Task – Below are records; transcribe each one exactly.

Start of Data for analysis

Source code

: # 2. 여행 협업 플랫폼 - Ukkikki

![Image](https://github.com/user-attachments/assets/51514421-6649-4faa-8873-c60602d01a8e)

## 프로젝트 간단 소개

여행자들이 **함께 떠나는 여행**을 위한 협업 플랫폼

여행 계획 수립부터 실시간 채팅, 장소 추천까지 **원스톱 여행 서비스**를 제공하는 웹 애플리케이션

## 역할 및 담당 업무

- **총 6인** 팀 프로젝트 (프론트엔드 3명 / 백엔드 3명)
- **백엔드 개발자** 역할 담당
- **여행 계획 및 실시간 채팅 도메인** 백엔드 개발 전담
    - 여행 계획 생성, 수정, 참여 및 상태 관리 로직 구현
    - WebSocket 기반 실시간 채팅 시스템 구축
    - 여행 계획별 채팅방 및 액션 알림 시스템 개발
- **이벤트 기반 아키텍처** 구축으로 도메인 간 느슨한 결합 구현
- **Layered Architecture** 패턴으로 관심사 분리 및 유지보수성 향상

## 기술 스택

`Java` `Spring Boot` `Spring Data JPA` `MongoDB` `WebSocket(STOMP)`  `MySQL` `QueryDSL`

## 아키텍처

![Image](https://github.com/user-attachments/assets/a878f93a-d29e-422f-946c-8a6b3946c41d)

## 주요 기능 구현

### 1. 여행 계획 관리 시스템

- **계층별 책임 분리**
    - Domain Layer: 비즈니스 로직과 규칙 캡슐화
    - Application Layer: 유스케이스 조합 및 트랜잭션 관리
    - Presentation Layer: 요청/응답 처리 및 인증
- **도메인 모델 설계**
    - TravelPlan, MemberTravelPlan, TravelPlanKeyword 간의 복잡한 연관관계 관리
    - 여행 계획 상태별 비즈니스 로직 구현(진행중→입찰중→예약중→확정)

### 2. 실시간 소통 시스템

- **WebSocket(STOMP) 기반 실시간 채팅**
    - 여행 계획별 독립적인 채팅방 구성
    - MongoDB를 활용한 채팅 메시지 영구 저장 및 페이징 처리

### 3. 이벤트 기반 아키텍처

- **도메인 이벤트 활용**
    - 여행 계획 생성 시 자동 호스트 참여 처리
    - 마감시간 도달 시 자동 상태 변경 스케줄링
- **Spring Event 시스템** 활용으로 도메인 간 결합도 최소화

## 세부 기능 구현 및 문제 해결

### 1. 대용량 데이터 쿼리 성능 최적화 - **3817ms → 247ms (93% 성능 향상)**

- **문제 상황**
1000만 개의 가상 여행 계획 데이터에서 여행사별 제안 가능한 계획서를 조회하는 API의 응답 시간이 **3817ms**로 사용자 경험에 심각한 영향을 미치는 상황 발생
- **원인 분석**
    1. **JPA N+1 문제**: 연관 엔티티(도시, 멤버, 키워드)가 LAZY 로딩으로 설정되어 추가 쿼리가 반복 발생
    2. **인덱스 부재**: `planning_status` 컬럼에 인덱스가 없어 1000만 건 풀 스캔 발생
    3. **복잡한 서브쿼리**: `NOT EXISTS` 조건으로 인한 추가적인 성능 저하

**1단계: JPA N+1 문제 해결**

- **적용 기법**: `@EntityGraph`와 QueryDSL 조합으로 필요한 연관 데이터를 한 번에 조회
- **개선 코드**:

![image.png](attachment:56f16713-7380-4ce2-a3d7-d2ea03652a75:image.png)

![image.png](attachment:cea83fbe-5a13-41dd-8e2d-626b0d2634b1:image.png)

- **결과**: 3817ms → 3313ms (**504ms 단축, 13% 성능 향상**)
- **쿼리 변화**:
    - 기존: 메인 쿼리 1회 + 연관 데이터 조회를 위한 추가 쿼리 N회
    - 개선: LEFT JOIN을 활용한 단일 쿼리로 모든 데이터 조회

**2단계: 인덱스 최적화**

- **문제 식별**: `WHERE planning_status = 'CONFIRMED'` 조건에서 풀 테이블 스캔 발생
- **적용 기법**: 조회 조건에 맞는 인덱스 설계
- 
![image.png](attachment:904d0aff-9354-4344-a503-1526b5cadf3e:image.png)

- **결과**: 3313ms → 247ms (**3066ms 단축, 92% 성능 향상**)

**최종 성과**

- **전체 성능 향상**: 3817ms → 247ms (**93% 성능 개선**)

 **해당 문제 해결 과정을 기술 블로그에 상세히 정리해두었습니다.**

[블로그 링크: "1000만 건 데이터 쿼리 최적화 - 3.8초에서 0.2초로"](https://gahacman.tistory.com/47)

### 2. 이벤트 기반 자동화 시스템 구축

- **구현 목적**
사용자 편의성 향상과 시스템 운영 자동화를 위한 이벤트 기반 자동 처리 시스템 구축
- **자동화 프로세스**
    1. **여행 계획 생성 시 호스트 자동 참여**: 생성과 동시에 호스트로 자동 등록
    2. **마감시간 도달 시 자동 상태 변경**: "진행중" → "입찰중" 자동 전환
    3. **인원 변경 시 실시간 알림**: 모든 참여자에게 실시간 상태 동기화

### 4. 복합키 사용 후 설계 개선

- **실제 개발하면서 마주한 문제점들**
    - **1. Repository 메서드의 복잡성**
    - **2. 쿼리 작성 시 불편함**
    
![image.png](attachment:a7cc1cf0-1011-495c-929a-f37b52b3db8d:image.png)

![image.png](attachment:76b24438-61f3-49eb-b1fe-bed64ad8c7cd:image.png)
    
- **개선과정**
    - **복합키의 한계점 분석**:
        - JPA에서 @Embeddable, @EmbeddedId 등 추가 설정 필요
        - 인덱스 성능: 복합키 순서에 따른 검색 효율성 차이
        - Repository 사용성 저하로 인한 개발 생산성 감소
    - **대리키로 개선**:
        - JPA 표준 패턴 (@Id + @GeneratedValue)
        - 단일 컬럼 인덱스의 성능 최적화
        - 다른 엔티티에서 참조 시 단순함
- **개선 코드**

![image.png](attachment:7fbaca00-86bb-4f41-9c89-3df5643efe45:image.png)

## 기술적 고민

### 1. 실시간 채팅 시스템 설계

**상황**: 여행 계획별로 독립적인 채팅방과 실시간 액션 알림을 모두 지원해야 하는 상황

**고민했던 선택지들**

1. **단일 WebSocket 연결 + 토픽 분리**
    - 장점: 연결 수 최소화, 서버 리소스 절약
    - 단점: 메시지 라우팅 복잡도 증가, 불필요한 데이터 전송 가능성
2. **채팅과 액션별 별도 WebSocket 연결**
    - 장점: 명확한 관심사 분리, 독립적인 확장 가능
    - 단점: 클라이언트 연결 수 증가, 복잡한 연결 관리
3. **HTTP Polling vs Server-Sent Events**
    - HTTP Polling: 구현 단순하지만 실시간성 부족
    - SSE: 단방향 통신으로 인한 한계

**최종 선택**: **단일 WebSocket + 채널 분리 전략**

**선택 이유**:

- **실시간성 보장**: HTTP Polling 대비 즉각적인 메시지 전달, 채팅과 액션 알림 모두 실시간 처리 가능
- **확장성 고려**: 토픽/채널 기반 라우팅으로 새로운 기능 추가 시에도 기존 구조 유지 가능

End of Data for analysis

Output of the task –
Source code

: # 2. 여행 협업 플랫폼 - Ukkikki

![Image](https://github.com/user-attachments/assets/51514421-6649-4faa-8873-c60602d01a8e)

## 프로젝트 간단 소개

여행자들이 **함께 떠나는 여행**을 위한 협업 플랫폼

여행 계획 수립부터 실시간 채팅, 장소 추천까지 **원스톱 여행 서비스**를 제공하는 웹 애플리케이션

## 역할 및 담당 업무

- **총 6인** 팀 프로젝트 (프론트엔드 3명 / 백엔드 3명)
- **백엔드 개발자** 역할 담당
- **여행 계획 및 실시간 채팅 도메인** 백엔드 개발 전담
    - 여행 계획 생성, 수정, 참여 및 상태 관리 로직 구현
    - WebSocket 기반 실시간 채팅 시스템 구축
    - 여행 계획별 채팅방 및 액션 알림 시스템 개발
- **이벤트 기반 아키텍처** 구축으로 도메인 간 느슨한 결합 구현
- **Layered Architecture** 패턴으로 관심사 분리 및 유지보수성 향상

## 기술 스택

`Java` `Spring Boot` `Spring Data JPA` `MongoDB` `WebSocket(STOMP)`  `MySQL` `QueryDSL`

## 아키텍처

![Image](https://github.com/user-attachments/assets/a878f93a-d29e-422f-946c-8a6b3946c41d)

## 주요 기능 구현

### 1. 여행 계획 관리 시스템

- **계층별 책임 분리**
    - Domain Layer: 비즈니스 로직과 규칙 캡슐화
    - Application Layer: 유스케이스 조합 및 트랜잭션 관리
    - Presentation Layer: 요청/응답 처리 및 인증
- **도메인 모델 설계**
    - TravelPlan, MemberTravelPlan, TravelPlanKeyword 간의 복잡한 연관관계 관리
    - 여행 계획 상태별 비즈니스 로직 구현(진행중→입찰중→예약중→확정)

### 2. 실시간 소통 시스템

- **WebSocket(STOMP) 기반 실시간 채팅**
    - 여행 계획별 독립적인 채팅방 구성
    - MongoDB를 활용한 채팅 메시지 영구 저장 및 페이징 처리

### 3. 이벤트 기반 아키텍처

- **도메인 이벤트 활용**
    - 여행 계획 생성 시 자동 호스트 참여 처리
    - 마감시간 도달 시 자동 상태 변경 스케줄링
- **Spring Event 시스템** 활용으로 도메인 간 결합도 최소화

## 세부 기능 구현 및 문제 해결

### 1. 대용량 데이터 쿼리 성능 최적화 - **3817ms → 247ms (93% 성능 향상)**

- **문제 상황**
1000만 개의 가상 여행 계획 데이터에서 여행사별 제안 가능한 계획서를 조회하는 API의 응답 시간이 **3817ms**로 사용자 경험에 심각한 영향을 미치는 상황 발생
- **원인 분석**
    1. **JPA N+1 문제**: 연관 엔티티(도시, 멤버, 키워드)가 LAZY 로딩으로 설정되어 추가 쿼리가 반복 발생
    2. **인덱스 부재**: `planning_status` 컬럼에 인덱스가 없어 1000만 건 풀 스캔 발생
    3. **복잡한 서브쿼리**: `NOT EXISTS` 조건으로 인한 추가적인 성능 저하

**1단계: JPA N+1 문제 해결**

- **적용 기법**: `@EntityGraph`와 QueryDSL 조합으로 필요한 연관 데이터를 한 번에 조회
- **개선 코드**:

![image.png](attachment:56f16713-7380-4ce2-a3d7-d2ea03652a75:image.png)

![image.png](attachment:cea83fbe-5a13-41dd-8e2d-626b0d2634b1:image.png)

- **결과**: 3817ms → 3313ms (**504ms 단축, 13% 성능 향상**)
- **쿼리 변화**:
    - 기존: 메인 쿼리 1회 + 연관 데이터 조회를 위한 추가 쿼리 N회
    - 개선: LEFT JOIN을 활용한 단일 쿼리로 모든 데이터 조회

**2단계: 인덱스 최적화**

- **문제 식별**: `WHERE planning_status = 'CONFIRMED'` 조건에서 풀 테이블 스캔 발생
- **적용 기법**: 조회 조건에 맞는 인덱스 설계
- 
![image.png](attachment:904d0aff-9354-4344-a503-1526b5cadf3e:image.png)

- **결과**: 3313ms → 247ms (**3066ms 단축, 92% 성능 향상**)

**최종 성과**

- **전체 성능 향상**: 3817ms → 247ms (**93% 성능 개선**)

 **해당 문제 해결 과정을 기술 블로그에 상세히 정리해두었습니다.**

[블로그 링크: "1000만 건 데이터 쿼리 최적화 - 3.8초에서 0.2초로"](https://gahacman.tistory.com/47)

### 2. 이벤트 기반 자동화 시스템 구축

- **구현 목적**
사용자 편의성 향상과 시스템 운영 자동화를 위한 이벤트 기반 자동 처리 시스템 구축
- **자동화 프로세스**
    1. **여행 계획 생성 시 호스트 자동 참여**: 생성과 동시에 호스트로 자동 등록
    2. **마감시간 도달 시 자동 상태 변경**: "진행중" → "입찰중" 자동 전환
    3. **인원 변경 시 실시간 알림**: 모든 참여자에게 실시간 상태 동기화

### 4. 복합키 사용 후 설계 개선

- **실제 개발하면서 마주한 문제점들**
    - **1. Repository 메서드의 복잡성**
    - **2. 쿼리 작성 시 불편함**
    
![image.png](attachment:a7cc1cf0-1011-495c-929a-f37b52b3db8d:image.png)

![image.png](attachment:76b24438-61f3-49eb-b1fe-bed64ad8c7cd:image.png)
    
- **개선과정**
    - **복합키의 한계점 분석**:
        - JPA에서 @Embeddable, @EmbeddedId 등 추가 설정 필요
        - 인덱스 성능: 복합키 순서에 따른 검색 효율성 차이
        - Repository 사용성 저하로 인한 개발 생산성 감소
    - **대리키로 개선**:
        - JPA 표준 패턴 (@Id + @GeneratedValue)
        - 단일 컬럼 인덱스의 성능 최적화
        - 다른 엔티티에서 참조 시 단순함
- **개선 코드**

![image.png](attachment:7fbaca00-86bb-4f41-9c89-3df5643efe45:image.png)

## 기술적 고민

### 1. 실시간 채팅 시스템 설계

**상황**: 여행 계획별로 독립적인 채팅방과 실시간 액션 알림을 모두 지원해야 하는 상황

**고민했던 선택지들**

1. **단일 WebSocket 연결 + 토픽 분리**
    - 장점: 연결 수 최소화, 서버 리소스 절약
    - 단점: 메시지 라우팅 복잡도 증가, 불필요한 데이터 전송 가능성
2. **채팅과 액션별 별도 WebSocket 연결**
    - 장점: 명확한 관심사 분리, 독립적인 확장 가능
    - 단점: 클라이언트 연결 수 증가, 복잡한 연결 관리
3. **HTTP Polling vs Server-Sent Events**
    - HTTP Polling: 구현 단순하지만 실시간성 부족
    - SSE: 단방향 통신으로 인한 한계

**최종 선택**: **단일 WebSocket + 채널 분리 전략**

**선택 이유**:

- **실시간성 보장**: HTTP Polling 대비 즉각적인 메시지 전달, 채팅과 액션 알림 모두 실시간 처리 가능
- **확장성 고려**: 토픽/채널 기반 라우팅으로 새로운 기능 추가 시에도 기존 구조 유지 가능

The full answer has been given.